The FDIC was created in 1933 in response to bank failures, and no depositor has lost a single cent of insured funds as a result of a failure, since the start of the FDIC insurance on January 1, 1934. The standard insurance amount is $250,000 per depositor, per insured bank, for each account ownership category. The FDIC insures deposits only.
To protect insured depositors, the FDIC responds immediately when a bank or fails. Institutions generally are closed by their chartering authority. The FDIC has several options for resolving bank failures, the one most used is to sell deposits and loans of the failed bank to another bank. Customers of the failed institution automatically become customers of the assuming bank. Most of the time, the transition is seamless from the customer’s point of view.
The FDIC is headquartered in Washington, D.C., but conducts much of its business in regional and field offices around the country.
The FDIC is managed by a five-person Board of Directors all of whom are appointed by the President and confirmed by the Senate, with no more than three being from the same political party.
Note: The FDIC also insures thrift institutions.
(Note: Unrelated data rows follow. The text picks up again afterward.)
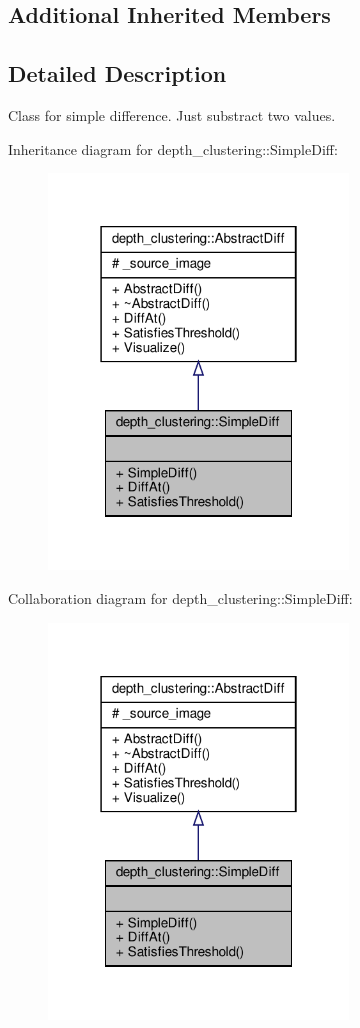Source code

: \subsection*{Additional Inherited Members}


\subsection{Detailed Description}
Class for simple difference. Just substract two values. 

Inheritance diagram for depth\+\_\+clustering\+:\+:Simple\+Diff\+:\nopagebreak
\begin{figure}[H]
\begin{center}
\leavevmode
\includegraphics[width=226pt]{classdepth__clustering_1_1SimpleDiff__inherit__graph}
\end{center}
\end{figure}


Collaboration diagram for depth\+\_\+clustering\+:\+:Simple\+Diff\+:\nopagebreak
\begin{figure}[H]
\begin{center}
\leavevmode
\includegraphics[width=226pt]{classdepth__clustering_1_1SimpleDiff__coll__graph}
\end{center}
\end{figure}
They are financial institutions formed primarily to accept consumer deposits and make home mortgages. Typical thrift institutions are mutual banks and savings and loan associations.
The federal National Credit Union Administration (NCUA) insures Credit Unions which are financial institutions, like banks, except the members own the credit union. They are nonprofit entities that aim to serve their members rather than seeking to earn a profit. The insurance coverage the NCUA provides is practically the same as the FDIC. Individual accounts are protected up to $250,000.